To qualify for a six-month pediatric extension in the US, a sponsor with an approved New Drug Application for a particular "active moiety" must conduct a pediatric study in response to a "Written Request" from the Food and Drug Administration for a study to evaluate the pediatric effectiveness and safety of the active moiety. The Written Request describes in detail the studies needed and the time frame for their completion. Similar to Canada, the six month exclusivity takes on characteristics of the existing exclusivity.
Drug manufacturers should be cognizant of the 5-year horizon for any pediatric data submission in relation to an innovative drug listed on the Register.
While the requirements to obtain a pediatric data extension in Canada differ than the EU and US, the 5-year time horizon can at times be an impediment to obtaining the extension even if large-scale clinical trials are planned. When manufacturers are planning globally to generate data for pediatric use, and potentially obtaining a pediatric data protection extension, manufacturers should plan to have data available prior to the fifth year anniversary.
 Food and Drug Regulations, CRC c 870, C.08.004.1.

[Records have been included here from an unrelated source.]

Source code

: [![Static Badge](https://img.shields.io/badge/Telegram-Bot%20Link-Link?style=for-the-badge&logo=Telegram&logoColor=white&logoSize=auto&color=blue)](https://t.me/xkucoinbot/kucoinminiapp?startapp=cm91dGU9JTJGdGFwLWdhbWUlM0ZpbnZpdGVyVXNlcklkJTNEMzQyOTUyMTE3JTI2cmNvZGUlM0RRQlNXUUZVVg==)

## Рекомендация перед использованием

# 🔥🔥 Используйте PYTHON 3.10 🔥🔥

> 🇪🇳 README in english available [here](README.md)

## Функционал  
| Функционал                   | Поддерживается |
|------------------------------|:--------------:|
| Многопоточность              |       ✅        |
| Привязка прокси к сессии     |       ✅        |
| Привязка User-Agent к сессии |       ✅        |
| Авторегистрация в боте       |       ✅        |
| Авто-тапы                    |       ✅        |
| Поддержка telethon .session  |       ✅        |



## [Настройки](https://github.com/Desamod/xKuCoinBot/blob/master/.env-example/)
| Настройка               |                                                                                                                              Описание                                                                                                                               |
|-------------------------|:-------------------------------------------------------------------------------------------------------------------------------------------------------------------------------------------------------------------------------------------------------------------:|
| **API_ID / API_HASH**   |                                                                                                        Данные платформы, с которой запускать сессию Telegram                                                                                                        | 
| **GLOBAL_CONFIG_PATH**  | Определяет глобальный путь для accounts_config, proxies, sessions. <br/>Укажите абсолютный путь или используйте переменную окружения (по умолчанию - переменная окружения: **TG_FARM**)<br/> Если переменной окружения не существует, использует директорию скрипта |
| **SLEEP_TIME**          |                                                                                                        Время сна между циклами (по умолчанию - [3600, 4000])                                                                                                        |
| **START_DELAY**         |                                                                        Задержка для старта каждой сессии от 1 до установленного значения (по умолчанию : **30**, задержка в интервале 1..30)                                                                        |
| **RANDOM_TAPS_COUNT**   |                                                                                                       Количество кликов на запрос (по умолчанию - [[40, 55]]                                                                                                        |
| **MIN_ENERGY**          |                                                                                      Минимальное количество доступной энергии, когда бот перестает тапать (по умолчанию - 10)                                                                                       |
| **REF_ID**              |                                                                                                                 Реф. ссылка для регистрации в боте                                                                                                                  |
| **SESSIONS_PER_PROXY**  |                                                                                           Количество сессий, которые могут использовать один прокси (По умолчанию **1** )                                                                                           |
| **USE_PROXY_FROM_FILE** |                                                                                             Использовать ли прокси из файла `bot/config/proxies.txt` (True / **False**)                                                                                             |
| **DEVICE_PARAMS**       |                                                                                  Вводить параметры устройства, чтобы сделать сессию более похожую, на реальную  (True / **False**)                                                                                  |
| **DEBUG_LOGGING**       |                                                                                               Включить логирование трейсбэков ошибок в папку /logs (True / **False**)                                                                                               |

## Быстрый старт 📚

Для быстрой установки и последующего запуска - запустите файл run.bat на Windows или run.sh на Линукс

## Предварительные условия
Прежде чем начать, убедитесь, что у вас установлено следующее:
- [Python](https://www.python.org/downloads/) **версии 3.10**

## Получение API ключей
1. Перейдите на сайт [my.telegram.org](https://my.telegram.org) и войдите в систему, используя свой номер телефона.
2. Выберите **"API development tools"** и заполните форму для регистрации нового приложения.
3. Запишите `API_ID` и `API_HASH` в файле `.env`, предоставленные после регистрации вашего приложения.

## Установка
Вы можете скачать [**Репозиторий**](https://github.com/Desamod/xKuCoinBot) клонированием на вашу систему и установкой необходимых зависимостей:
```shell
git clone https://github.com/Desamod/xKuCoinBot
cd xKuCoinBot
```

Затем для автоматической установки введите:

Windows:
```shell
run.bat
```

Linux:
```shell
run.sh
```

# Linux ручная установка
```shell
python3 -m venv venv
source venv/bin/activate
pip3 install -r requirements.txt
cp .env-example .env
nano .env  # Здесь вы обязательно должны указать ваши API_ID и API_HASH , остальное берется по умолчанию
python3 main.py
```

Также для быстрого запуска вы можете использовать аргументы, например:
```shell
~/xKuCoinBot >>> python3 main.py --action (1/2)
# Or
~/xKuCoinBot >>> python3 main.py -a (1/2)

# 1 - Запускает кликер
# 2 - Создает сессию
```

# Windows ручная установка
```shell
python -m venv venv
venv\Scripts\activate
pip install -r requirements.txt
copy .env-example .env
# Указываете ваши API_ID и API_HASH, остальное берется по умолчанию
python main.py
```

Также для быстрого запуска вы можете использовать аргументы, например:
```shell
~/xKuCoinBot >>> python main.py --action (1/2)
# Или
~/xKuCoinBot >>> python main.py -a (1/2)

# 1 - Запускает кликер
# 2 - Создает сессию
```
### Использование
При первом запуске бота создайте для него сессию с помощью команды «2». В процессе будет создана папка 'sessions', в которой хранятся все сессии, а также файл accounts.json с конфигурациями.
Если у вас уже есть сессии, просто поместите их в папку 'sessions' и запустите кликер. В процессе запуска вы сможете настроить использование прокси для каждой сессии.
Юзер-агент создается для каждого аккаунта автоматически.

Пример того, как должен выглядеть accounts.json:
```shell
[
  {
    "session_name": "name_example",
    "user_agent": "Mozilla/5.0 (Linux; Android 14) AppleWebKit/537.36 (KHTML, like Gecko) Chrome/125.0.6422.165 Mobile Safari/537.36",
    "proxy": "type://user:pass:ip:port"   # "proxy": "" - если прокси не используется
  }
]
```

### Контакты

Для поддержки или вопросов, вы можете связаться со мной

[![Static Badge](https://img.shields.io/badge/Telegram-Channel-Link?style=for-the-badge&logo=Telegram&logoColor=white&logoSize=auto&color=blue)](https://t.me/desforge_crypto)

 Health Canada, Register of Innovative Drugs, online: https://www.canada.ca/en/health-canada/services/drugs-health-products/drug-products/applications-submissions/register-innovative-drugs/register.html.
 Once the United States-Mexico-Canada Agreement is in force, Canada will extend the term for data protection for new pharmaceutical products that contain a biologic from eight years to at least ten years which will run from the date of first marketing approval of that product in Canada.
 Food and Drug Regulations, CRC c 870, C.08.004.1(4).
 Food and Drug Regulations, CRC c 870, C.05.001.